Well, it's May Day and in addition to the usual worker's consciousness, this is also a day of certain pagan overtones. The author of the book which inspired The Wicker Man, has a new short interview online. Apparently, it's also the day "science fiction" was created as a marketing term.
There's been a lot of activity in the realm of ebooks, publishing and other business matters. NYTimes has an essay about the extremes writers have gone to in the past to get their names out there. Penguin has a new writer's site, Book Country, supposedly dedicated to e-publishing and collective critique, but I have to wonder if it's just a lame attempt to co-opt the boon in self-publishing. Scott Nicholson has a some good things to say about self-publishing and how it serves the writer better than traditional publishing. Kristine Kathryn Rusch explains some of her struggles with e-publishing, giving examples from her increasingly common position of having books both self and traditionally published.

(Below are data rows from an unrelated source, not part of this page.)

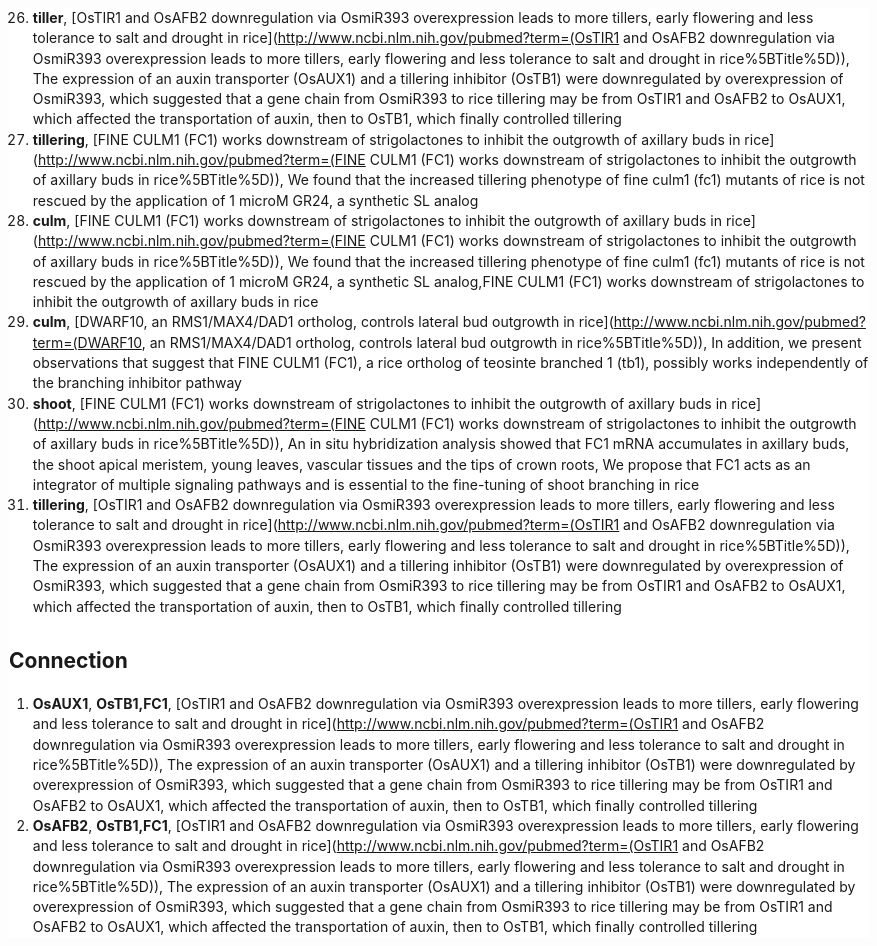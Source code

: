 26. __tiller__, [OsTIR1 and OsAFB2 downregulation via OsmiR393 overexpression leads to more tillers, early flowering and less tolerance to salt and drought in rice](http://www.ncbi.nlm.nih.gov/pubmed?term=(OsTIR1 and OsAFB2 downregulation via OsmiR393 overexpression leads to more tillers, early flowering and less tolerance to salt and drought in rice%5BTitle%5D)),  The expression of an auxin transporter (OsAUX1) and a tillering inhibitor (OsTB1) were downregulated by overexpression of OsmiR393, which suggested that a gene chain from OsmiR393 to rice tillering may be from OsTIR1 and OsAFB2 to OsAUX1, which affected the transportation of auxin, then to OsTB1, which finally controlled tillering
27. __tillering__, [FINE CULM1 (FC1) works downstream of strigolactones to inhibit the outgrowth of axillary buds in rice](http://www.ncbi.nlm.nih.gov/pubmed?term=(FINE CULM1 (FC1) works downstream of strigolactones to inhibit the outgrowth of axillary buds in rice%5BTitle%5D)),  We found that the increased tillering phenotype of fine culm1 (fc1) mutants of rice is not rescued by the application of 1 microM GR24, a synthetic SL analog
28. __culm__, [FINE CULM1 (FC1) works downstream of strigolactones to inhibit the outgrowth of axillary buds in rice](http://www.ncbi.nlm.nih.gov/pubmed?term=(FINE CULM1 (FC1) works downstream of strigolactones to inhibit the outgrowth of axillary buds in rice%5BTitle%5D)),  We found that the increased tillering phenotype of fine culm1 (fc1) mutants of rice is not rescued by the application of 1 microM GR24, a synthetic SL analog,FINE CULM1 (FC1) works downstream of strigolactones to inhibit the outgrowth of axillary buds in rice
29. __culm__, [DWARF10, an RMS1/MAX4/DAD1 ortholog, controls lateral bud outgrowth in rice](http://www.ncbi.nlm.nih.gov/pubmed?term=(DWARF10, an RMS1/MAX4/DAD1 ortholog, controls lateral bud outgrowth in rice%5BTitle%5D)),  In addition, we present observations that suggest that FINE CULM1 (FC1), a rice ortholog of teosinte branched 1 (tb1), possibly works independently of the branching inhibitor pathway
30. __shoot__, [FINE CULM1 (FC1) works downstream of strigolactones to inhibit the outgrowth of axillary buds in rice](http://www.ncbi.nlm.nih.gov/pubmed?term=(FINE CULM1 (FC1) works downstream of strigolactones to inhibit the outgrowth of axillary buds in rice%5BTitle%5D)),  An in situ hybridization analysis showed that FC1 mRNA accumulates in axillary buds, the shoot apical meristem, young leaves, vascular tissues and the tips of crown roots, We propose that FC1 acts as an integrator of multiple signaling pathways and is essential to the fine-tuning of shoot branching in rice
31. __tillering__, [OsTIR1 and OsAFB2 downregulation via OsmiR393 overexpression leads to more tillers, early flowering and less tolerance to salt and drought in rice](http://www.ncbi.nlm.nih.gov/pubmed?term=(OsTIR1 and OsAFB2 downregulation via OsmiR393 overexpression leads to more tillers, early flowering and less tolerance to salt and drought in rice%5BTitle%5D)),  The expression of an auxin transporter (OsAUX1) and a tillering inhibitor (OsTB1) were downregulated by overexpression of OsmiR393, which suggested that a gene chain from OsmiR393 to rice tillering may be from OsTIR1 and OsAFB2 to OsAUX1, which affected the transportation of auxin, then to OsTB1, which finally controlled tillering

## Connection
1. __OsAUX1__, __OsTB1,FC1__, [OsTIR1 and OsAFB2 downregulation via OsmiR393 overexpression leads to more tillers, early flowering and less tolerance to salt and drought in rice](http://www.ncbi.nlm.nih.gov/pubmed?term=(OsTIR1 and OsAFB2 downregulation via OsmiR393 overexpression leads to more tillers, early flowering and less tolerance to salt and drought in rice%5BTitle%5D)),  The expression of an auxin transporter (OsAUX1) and a tillering inhibitor (OsTB1) were downregulated by overexpression of OsmiR393, which suggested that a gene chain from OsmiR393 to rice tillering may be from OsTIR1 and OsAFB2 to OsAUX1, which affected the transportation of auxin, then to OsTB1, which finally controlled tillering
2. __OsAFB2__, __OsTB1,FC1__, [OsTIR1 and OsAFB2 downregulation via OsmiR393 overexpression leads to more tillers, early flowering and less tolerance to salt and drought in rice](http://www.ncbi.nlm.nih.gov/pubmed?term=(OsTIR1 and OsAFB2 downregulation via OsmiR393 overexpression leads to more tillers, early flowering and less tolerance to salt and drought in rice%5BTitle%5D)),  The expression of an auxin transporter (OsAUX1) and a tillering inhibitor (OsTB1) were downregulated by overexpression of OsmiR393, which suggested that a gene chain from OsmiR393 to rice tillering may be from OsTIR1 and OsAFB2 to OsAUX1, which affected the transportation of auxin, then to OsTB1, which finally controlled tillering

Will people be able to read Naked Lunch anymore? Typewriters are dead tech.
Watch out for Lorissa Innsmouth! Hail to Yog-Sothoth, the might vagina! Lovecraft comes to sex ed. Also, sad baby Cthulu.
It's funny because it's true. Existential Star Wars.
There's this essay about military science fiction at The Guardian. He makes some good points, but like many of the commentators, I think he has Battlestar Galactica all wrong. Plus, he ignores the paramilitary structure of the Federation in Star Trek.
Russian genre fiction is HOT. Check out these collections.
Like many, I have keen interest in the outre theories about Shakespeare, this book sounds like it takes a solid run at some of them.
(If you have a problem accessing the NYT articles, find the cookies on your browser and delete them, it should let you view after that.)